LPL-mediated PPARα activation occurs as a unique component of triglyceride-rich lipoprotein metabolism. (A) PPARα-LBD transactivation assays were performed as in Fig. 2B by using human plasma samples (5%) obtained from six normolipidemic donors at baseline (−LPL), after addition of LPL in vitro (200 units/ml, 37°C, 1 h) to pre-heparin plasma, or after systemic heparin infusion (60 units/kg) in vivo. Symbols represent individual donors; lines indicate mean values. The relative PPARα-LBD fold activation for 10 μM WY14643 in this experiment was 20.3 ± 0.3; FA concentrations were 1.7 ± 0.8 μM (−LPL), 18.2 ± 9.3 μM (+LPL), and 18.2 ± 6.8 μM (post-heparin). (B) The metabolism of TRL occurs through both nonenzymatic and enzymatic mechanisms.

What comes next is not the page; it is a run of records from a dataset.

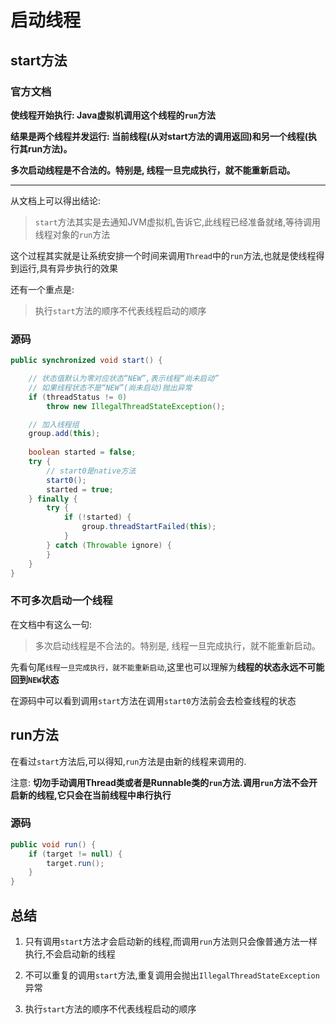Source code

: # 启动线程

## start方法

### 官方文档

**使线程开始执行: Java虚拟机调用这个线程的`run`方法**

**结果是两个线程并发运行: 当前线程(从对start方法的调用返回)和另一个线程(执行其run方法)。**

**多次启动线程是不合法的。特别是, 线程一旦完成执行，就不能重新启动。**

---

从文档上可以得出结论:

> `start`方法其实是去通知JVM虚拟机,告诉它,此线程已经准备就绪,等待调用线程对象的`run`方法

这个过程其实就是让系统安排一个时间来调用`Thread`中的`run`方法,也就是使线程得到运行,具有异步执行的效果

还有一个重点是:

> 执行`start`方法的顺序不代表线程启动的顺序

### 源码

```java
public synchronized void start() {

    // 状态值默认为零对应状态“NEW”,表示线程“尚未启动”
    // 如果线程状态不是“NEW”(尚未启动)抛出异常
    if (threadStatus != 0)
        throw new IllegalThreadStateException();

    // 加入线程组
    group.add(this);
    
    boolean started = false;
    try {
        // start0是native方法
        start0();
        started = true;
    } finally {
        try {
            if (!started) {
                group.threadStartFailed(this);
            }
        } catch (Throwable ignore) {
        }
    }
}
```

### 不可多次启动一个线程

在文档中有这么一句:

> 多次启动线程是不合法的。特别是, 线程一旦完成执行，就不能重新启动。

先看句尾`线程一旦完成执行，就不能重新启动`,这里也可以理解为**线程的状态永远不可能回到`NEW`状态**

在源码中可以看到调用`start`方法在调用`start0`方法前会去检查线程的状态

## run方法

在看过`start`方法后,可以得知,`run`方法是由新的线程来调用的.

注意: **切勿手动调用Thread类或者是Runnable类的`run`方法.调用`run`方法不会开启新的线程,它只会在当前线程中串行执行**

### 源码

```java
public void run() {
    if (target != null) {
        target.run();
    }
}
```

## 总结

1. 只有调用`start`方法才会启动新的线程,而调用`run`方法则只会像普通方法一样执行,不会启动新的线程
   
2. 不可以重复的调用`start`方法,重复调用会抛出`IllegalThreadStateException`异常

3. 执行`start`方法的顺序不代表线程启动的顺序
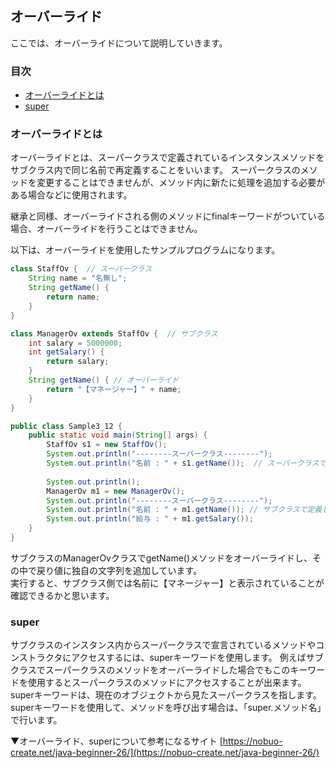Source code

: ## オーバーライド
ここでは、オーバーライドについて説明していきます。

### 目次
* [オーバーライドとは](#sec1)
* [super](#sec2)

### <a name="sec1"></a>オーバーライドとは
オーバーライドとは、スーパークラスで定義されているインスタンスメソッドをサブクラス内で同じ名前で再定義することをいいます。
スーパークラスのメソッドを変更することはできませんが、メソッド内に新たに処理を追加する必要がある場合などに使用されます。

継承と同様、オーバーライドされる側のメソッドにfinalキーワードがついている場合、オーバーライドを行うことはできません。

以下は、オーバーライドを使用したサンプルプログラムになります。

```java
class StaffOv {  // スーパークラス
	String name = "名無し";
	String getName() {
		return name;
	}
}

class ManagerOv extends StaffOv {  // サブクラス
	int salary = 5000000;
	int getSalary() {
		return salary;
	}
	String getName() { // オーバーライド
		return "【マネージャー】" + name;
	}
}

public class Sample3_12 {
	public static void main(String[] args) {
		StaffOv s1 = new StaffOv();
		System.out.println("--------スーパークラス--------");
		System.out.println("名前 : " + s1.getName());  // スーパークラスで定義したメソッド
		
		System.out.println();
		ManagerOv m1 = new ManagerOv();  
		System.out.println("--------スーパークラス--------");
		System.out.println("名前 : " + m1.getName()); // サブクラスで定義したメソッド
		System.out.println("給与 : " + m1.getSalary());
	}
}

```

サブクラスのManagerOvクラスでgetName()メソッドをオーバーライドし、その中で戻り値に独自の文字列を追加しています。  
実行すると、サブクラス側では名前に【マネージャー】と表示されていることが確認できるかと思います。


### <a name="sec2"></a>super
サブクラスのインスタンス内からスーパークラスで宣言されているメソッドやコンストラクタにアクセスするには、superキーワードを使用します。
例えばサブクラスでスーパークラスのメソッドをオーバーライドした場合でもこのキーワードを使用するとスーパークラスのメソッドにアクセスすることが出来ます。
superキーワードは、現在のオブジェクトから見たスーパークラスを指します。  
superキーワードを使用して、メソッドを呼び出す場合は、「super.メソッド名」で行います。


▼オーバーライド、superについて参考になるサイト
[https://nobuo-create.net/java-beginner-26/](https://nobuo-create.net/java-beginner-26/)

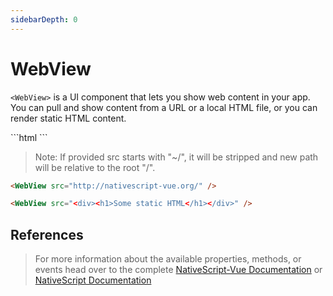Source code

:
 ```yaml
---
sidebarDepth: 0
---
```


# WebView

`<WebView>` is a UI component that lets you show web content in your app. You can pull and show content from a URL or a local HTML file, or you can render static HTML content.

<DocExampleBox codeBox="https://codesandbox.io/s/o4zv94romq">
```html
<WebView src="<div><h1>WebView</h1></div>" />
```
<WebViewDoc />
</DocExampleBox>

> Note: If provided src starts with "~/", it will be stripped and new path will be relative to the root "/".

```html
<WebView src="http://nativescript-vue.org/" />
```

```html
<WebView src="<div><h1>Some static HTML</h1></div>" />
```

## References

> For more information about the available properties, methods, or events head over to the complete [NativeScript-Vue Documentation](https://nativescript-vue.org/en/docs/elements/components/web-view/)
> or [NativeScript Documentation](https://docs.nativescript.org/api-reference/classes/_ui_web_view_.webview)
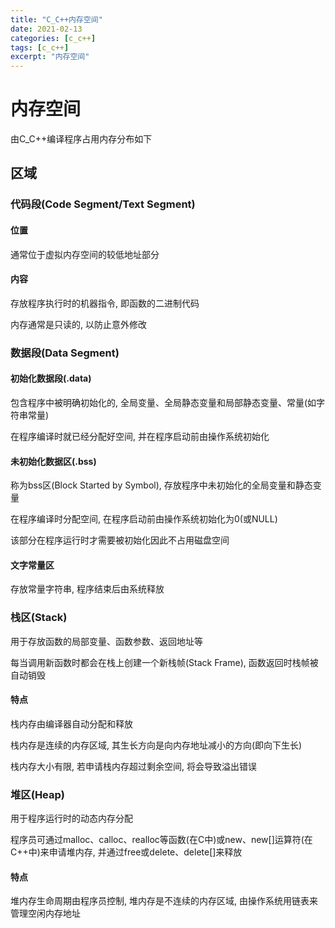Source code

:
 ```yaml
---
title: "C_C++内存空间"
date: 2021-02-13
categories: [c_c++]
tags: [c_c++]
excerpt: "内存空间"
---
```


# 内存空间

由C_C++编译程序占用内存分布如下

## 区域

### 代码段(Code Segment/Text Segment)

#### 位置

通常位于虚拟内存空间的较低地址部分

#### 内容

存放程序执行时的机器指令, 即函数的二进制代码

内存通常是只读的, 以防止意外修改

### 数据段(Data Segment)

#### 初始化数据段(.data)

包含程序中被明确初始化的, 全局变量、全局静态变量和局部静态变量、常量(如字符串常量)

在程序编译时就已经分配好空间, 并在程序启动前由操作系统初始化

#### 未初始化数据区(.bss)

称为bss区(Block Started by Symbol), 存放程序中未初始化的全局变量和静态变量

在程序编译时分配空间, 在程序启动前由操作系统初始化为0(或NULL)

该部分在程序运行时才需要被初始化因此不占用磁盘空间

#### 文字常量区

存放常量字符串, 程序结束后由系统释放

### 栈区(Stack)

用于存放函数的局部变量、函数参数、返回地址等

每当调用新函数时都会在栈上创建一个新栈帧(Stack Frame), 函数返回时栈帧被自动销毁

#### 特点

栈内存由编译器自动分配和释放

栈内存是连续的内存区域, 其生长方向是向内存地址减小的方向(即向下生长)

栈内存大小有限, 若申请栈内存超过剩余空间, 将会导致溢出错误

### 堆区(Heap)

用于程序运行时的动态内存分配

程序员可通过malloc、calloc、realloc等函数(在C中)或new、new[]运算符(在C++中)来申请堆内存, 并通过free或delete、delete[]来释放

#### 特点

堆内存生命周期由程序员控制, 堆内存是不连续的内存区域, 由操作系统用链表来管理空闲内存地址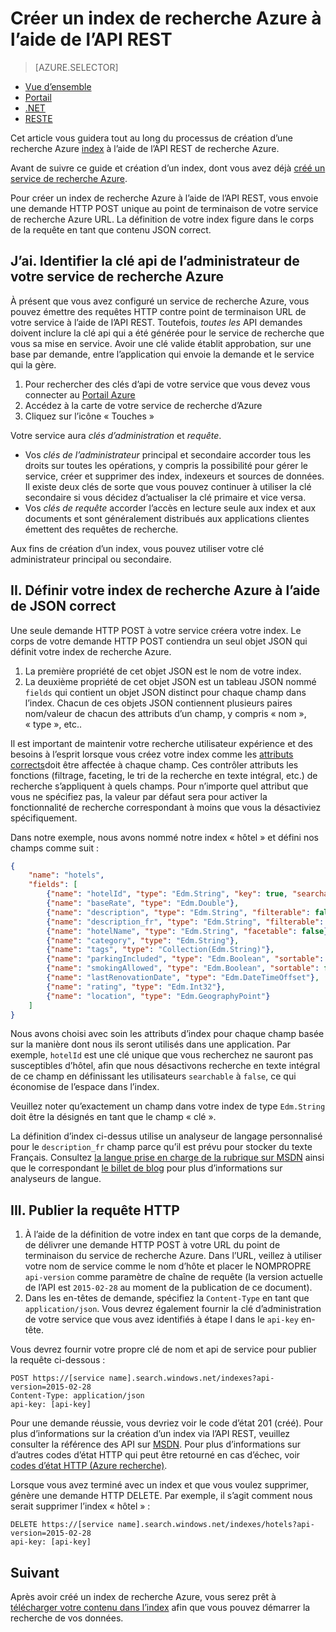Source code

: <properties
    pageTitle="Créer un index de recherche Azure à l’aide de l’API REST | Microsoft Azure | Service de recherche cloud hébergé"
    description="Créer un index dans le code à l’aide de l’API REST de Azure recherche HTTP."
    services="search"
    documentationCenter=""
    authors="ashmaka"
    manager="jhubbard"
    editor=""
    tags="azure-portal"/>

<tags
    ms.service="search"
    ms.devlang="rest-api"
    ms.workload="search"
    ms.topic="get-started-article"
    ms.tgt_pltfrm="na"
    ms.date="08/29/2016"
    ms.author="ashmaka"/>

# <a name="create-an-azure-search-index-using-the-rest-api"></a>Créer un index de recherche Azure à l’aide de l’API REST
> [AZURE.SELECTOR]
- [Vue d’ensemble](search-what-is-an-index.md)
- [Portail](search-create-index-portal.md)
- [.NET](search-create-index-dotnet.md)
- [RESTE](search-create-index-rest-api.md)


Cet article vous guidera tout au long du processus de création d’une recherche Azure [index](https://msdn.microsoft.com/library/azure/dn798941.aspx) à l’aide de l’API REST de recherche Azure.

Avant de suivre ce guide et création d’un index, dont vous avez déjà [créé un service de recherche Azure](search-create-service-portal.md).

Pour créer un index de recherche Azure à l’aide de l’API REST, vous envoie une demande HTTP POST unique au point de terminaison de votre service de recherche Azure URL. La définition de votre index figure dans le corps de la requête en tant que contenu JSON correct.


## <a name="i-identify-your-azure-search-services-admin-api-key"></a>J’ai. Identifier la clé api de l’administrateur de votre service de recherche Azure
À présent que vous avez configuré un service de recherche Azure, vous pouvez émettre des requêtes HTTP contre point de terminaison URL de votre service à l’aide de l’API REST. Toutefois, *toutes les* API demandes doivent inclure la clé api qui a été générée pour le service de recherche que vous sa mise en service. Avoir une clé valide établit approbation, sur une base par demande, entre l’application qui envoie la demande et le service qui la gère.

1. Pour rechercher des clés d’api de votre service que vous devez vous connecter au [Portail Azure](https://portal.azure.com/)
2. Accédez à la carte de votre service de recherche d’Azure
3. Cliquez sur l’icône « Touches »

Votre service aura *clés d’administration* et *requête*.

 - Vos *clés de l’administrateur* principal et secondaire accorder tous les droits sur toutes les opérations, y compris la possibilité pour gérer le service, créer et supprimer des index, indexeurs et sources de données. Il existe deux clés de sorte que vous pouvez continuer à utiliser la clé secondaire si vous décidez d’actualiser la clé primaire et vice versa.
 - Vos *clés de requête* accorder l’accès en lecture seule aux index et aux documents et sont généralement distribués aux applications clientes émettent des requêtes de recherche.

Aux fins de création d’un index, vous pouvez utiliser votre clé administrateur principal ou secondaire.

## <a name="ii-define-your-azure-search-index-using-well-formed-json"></a>II. Définir votre index de recherche Azure à l’aide de JSON correct
Une seule demande HTTP POST à votre service créera votre index. Le corps de votre demande HTTP POST contiendra un seul objet JSON qui définit votre index de recherche Azure.

1. La première propriété de cet objet JSON est le nom de votre index.
2. La deuxième propriété de cet objet JSON est un tableau JSON nommé `fields` qui contient un objet JSON distinct pour chaque champ dans l’index. Chacun de ces objets JSON contiennent plusieurs paires nom/valeur de chacun des attributs d’un champ, y compris « nom », « type », etc..

Il est important de maintenir votre recherche utilisateur expérience et des besoins à l’esprit lorsque vous créez votre index comme les [attributs corrects](https://msdn.microsoft.com/library/azure/dn798941.aspx)doit être affectée à chaque champ. Ces contrôler attributs les fonctions (filtrage, faceting, le tri de la recherche en texte intégral, etc.) de recherche s’appliquent à quels champs. Pour n’importe quel attribut que vous ne spécifiez pas, la valeur par défaut sera pour activer la fonctionnalité de recherche correspondant à moins que vous la désactiviez spécifiquement.

Dans notre exemple, nous avons nommé notre index « hôtel » et défini nos champs comme suit :

```JSON
{
    "name": "hotels",  
    "fields": [
        {"name": "hotelId", "type": "Edm.String", "key": true, "searchable": false, "sortable": false, "facetable": false},
        {"name": "baseRate", "type": "Edm.Double"},
        {"name": "description", "type": "Edm.String", "filterable": false, "sortable": false, "facetable": false},
        {"name": "description_fr", "type": "Edm.String", "filterable": false, "sortable": false, "facetable": false, "analyzer": "fr.lucene"},
        {"name": "hotelName", "type": "Edm.String", "facetable": false},
        {"name": "category", "type": "Edm.String"},
        {"name": "tags", "type": "Collection(Edm.String)"},
        {"name": "parkingIncluded", "type": "Edm.Boolean", "sortable": false},
        {"name": "smokingAllowed", "type": "Edm.Boolean", "sortable": false},
        {"name": "lastRenovationDate", "type": "Edm.DateTimeOffset"},
        {"name": "rating", "type": "Edm.Int32"},
        {"name": "location", "type": "Edm.GeographyPoint"}
    ]
}
```

Nous avons choisi avec soin les attributs d’index pour chaque champ basée sur la manière dont nous ils seront utilisés dans une application. Par exemple, `hotelId` est une clé unique que vous recherchez ne sauront pas susceptibles d’hôtel, afin que nous désactivons recherche en texte intégral de ce champ en définissant les utilisateurs `searchable` à `false`, ce qui économise de l’espace dans l’index.

Veuillez noter qu’exactement un champ dans votre index de type `Edm.String` doit être la désignés en tant que le champ « clé ».

La définition d’index ci-dessus utilise un analyseur de langage personnalisé pour le `description_fr` champ parce qu’il est prévu pour stocker du texte Français. Consultez [la langue prise en charge de la rubrique sur MSDN](https://msdn.microsoft.com/library/azure/dn879793.aspx) ainsi que le correspondant [le billet de blog](https://azure.microsoft.com/blog/language-support-in-azure-search/) pour plus d’informations sur analyseurs de langue.

## <a name="iii-issue-the-http-request"></a>III. Publier la requête HTTP
1. À l’aide de la définition de votre index en tant que corps de la demande, de délivrer une demande HTTP POST à votre URL du point de terminaison du service de recherche Azure. Dans l’URL, veillez à utiliser votre nom de service comme le nom d’hôte et placer le NOMPROPRE `api-version` comme paramètre de chaîne de requête (la version actuelle de l’API est `2015-02-28` au moment de la publication de ce document).
2. Dans les en-têtes de demande, spécifiez la `Content-Type` en tant que `application/json`. Vous devrez également fournir la clé d’administration de votre service que vous avez identifiés à étape I dans le `api-key` en-tête.


Vous devrez fournir votre propre clé de nom et api de service pour publier la requête ci-dessous :


    POST https://[service name].search.windows.net/indexes?api-version=2015-02-28
    Content-Type: application/json
    api-key: [api-key]


Pour une demande réussie, vous devriez voir le code d’état 201 (créé). Pour plus d’informations sur la création d’un index via l’API REST, veuillez consulter la référence des API sur [MSDN](https://msdn.microsoft.com/library/azure/dn798941.aspx). Pour plus d’informations sur d’autres codes d’état HTTP qui peut être retourné en cas d’échec, voir [codes d’état HTTP (Azure recherche)](https://msdn.microsoft.com/library/azure/dn798925.aspx).

Lorsque vous avez terminé avec un index et que vous voulez supprimer, génère une demande HTTP DELETE. Par exemple, il s’agit comment nous serait supprimer l’index « hôtel » :

    DELETE https://[service name].search.windows.net/indexes/hotels?api-version=2015-02-28
    api-key: [api-key]


## <a name="next"></a>Suivant
Après avoir créé un index de recherche Azure, vous serez prêt à [télécharger votre contenu dans l’index](search-what-is-data-import.md) afin que vous pouvez démarrer la recherche de vos données.

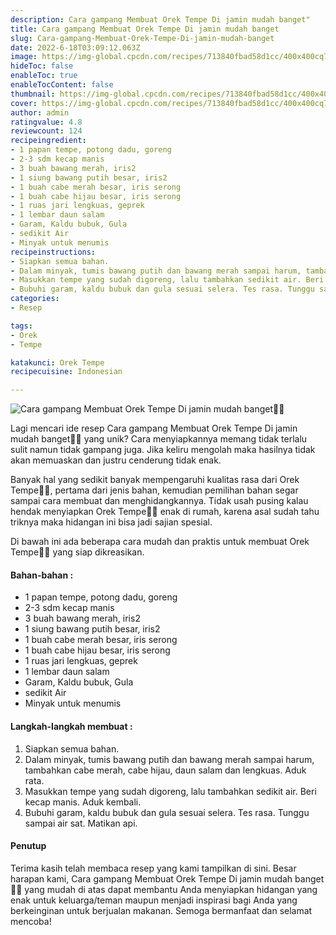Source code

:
 ```yaml
---
description: Cara gampang Membuat Orek Tempe Di jamin mudah banget"
title: Cara gampang Membuat Orek Tempe Di jamin mudah banget
slug: Cara-gampang-Membuat-Orek-Tempe-Di-jamin-mudah-banget
date: 2022-6-18T03:09:12.063Z
image: https://img-global.cpcdn.com/recipes/713840fbad58d1cc/400x400cq70/photo.jpg
hideToc: false
enableToc: true
enableTocContent: false
thumbnail: https://img-global.cpcdn.com/recipes/713840fbad58d1cc/400x400cq70/photo.jpg
cover: https://img-global.cpcdn.com/recipes/713840fbad58d1cc/400x400cq70/photo.jpg
author: admin
ratingvalue: 4.8
reviewcount: 124
recipeingredient:
- 1 papan tempe, potong dadu, goreng
- 2-3 sdm kecap manis
- 3 buah bawang merah, iris2
- 1 siung bawang putih besar, iris2
- 1 buah cabe merah besar, iris serong
- 1 buah cabe hijau besar, iris serong
- 1 ruas jari lengkuas, geprek
- 1 lembar daun salam
- Garam, Kaldu bubuk, Gula
- sedikit Air
- Minyak untuk menumis
recipeinstructions:
- Siapkan semua bahan.
- Dalam minyak, tumis bawang putih dan bawang merah sampai harum, tambahkan cabe merah, cabe hijau, daun salam dan lengkuas. Aduk rata.
- Masukkan tempe yang sudah digoreng, lalu tambahkan sedikit air. Beri kecap manis. Aduk kembali.
- Bubuhi garam, kaldu bubuk dan gula sesuai selera. Tes rasa. Tunggu sampai air sat. Matikan api.
categories:
- Resep

tags:
- Orek
- Tempe

katakunci: Orek Tempe
recipecuisine: Indonesian

---
```


![Cara gampang Membuat Orek Tempe Di jamin mudah banget👩‍🍳](https://img-global.cpcdn.com/recipes/713840fbad58d1cc/400x400cq70/photo.jpg)

Lagi mencari ide resep Cara gampang Membuat Orek Tempe Di jamin mudah banget👩‍🍳 yang unik? Cara menyiapkannya memang tidak terlalu sulit namun tidak gampang juga. Jika keliru mengolah maka hasilnya tidak akan memuaskan dan justru cenderung tidak enak.

Banyak hal yang sedikit banyak mempengaruhi kualitas rasa dari Orek Tempe👩‍🍳, pertama dari jenis bahan, kemudian pemilihan bahan segar sampai cara membuat dan menghidangkannya. Tidak usah pusing kalau hendak menyiapkan Orek Tempe👩‍🍳 enak di rumah, karena asal sudah tahu triknya maka hidangan ini bisa jadi sajian spesial.

Di bawah ini ada beberapa cara mudah dan praktis untuk membuat Orek Tempe👩‍🍳 yang siap dikreasikan.

<!--inarticleads1-->

#### Bahan-bahan :

- 1 papan tempe, potong dadu, goreng
- 2-3 sdm kecap manis
- 3 buah bawang merah, iris2
- 1 siung bawang putih besar, iris2
- 1 buah cabe merah besar, iris serong
- 1 buah cabe hijau besar, iris serong
- 1 ruas jari lengkuas, geprek
- 1 lembar daun salam
- Garam, Kaldu bubuk, Gula
- sedikit Air
- Minyak untuk menumis

<!--inarticleads2-->

#### Langkah-langkah membuat :

1. Siapkan semua bahan.
1. Dalam minyak, tumis bawang putih dan bawang merah sampai harum, tambahkan cabe merah, cabe hijau, daun salam dan lengkuas. Aduk rata.
1. Masukkan tempe yang sudah digoreng, lalu tambahkan sedikit air. Beri kecap manis. Aduk kembali.
1. Bubuhi garam, kaldu bubuk dan gula sesuai selera. Tes rasa. Tunggu sampai air sat. Matikan api.

#### Penutup

Terima kasih telah membaca resep yang kami tampilkan di sini. Besar harapan kami, Cara gampang Membuat Orek Tempe Di jamin mudah banget👩‍🍳 yang mudah di atas dapat membantu Anda menyiapkan hidangan yang enak untuk keluarga/teman maupun menjadi inspirasi bagi Anda yang berkeinginan untuk berjualan makanan. Semoga bermanfaat dan selamat mencoba!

Although these pathways ultimately result in FA production and their various downstream effects, PPARα activation through lipolysis seems restricted to some degree to LPL. The data presented suggest that specific mechanisms of endogenous lipolysis can lead to specific transcriptional responses through ligand generation. Thus, LPL-mediated PPARα activation may provide a link between circulating triglyceride-rich lipoproteins and distal PPARα effects such as antiinflammatory responses, FA oxidation, and lipid metabolism. The latter may include a possible positive feedback loop through PPARα leading to increased LPL expression and activity by inducing LPL and repressing ApoCIII.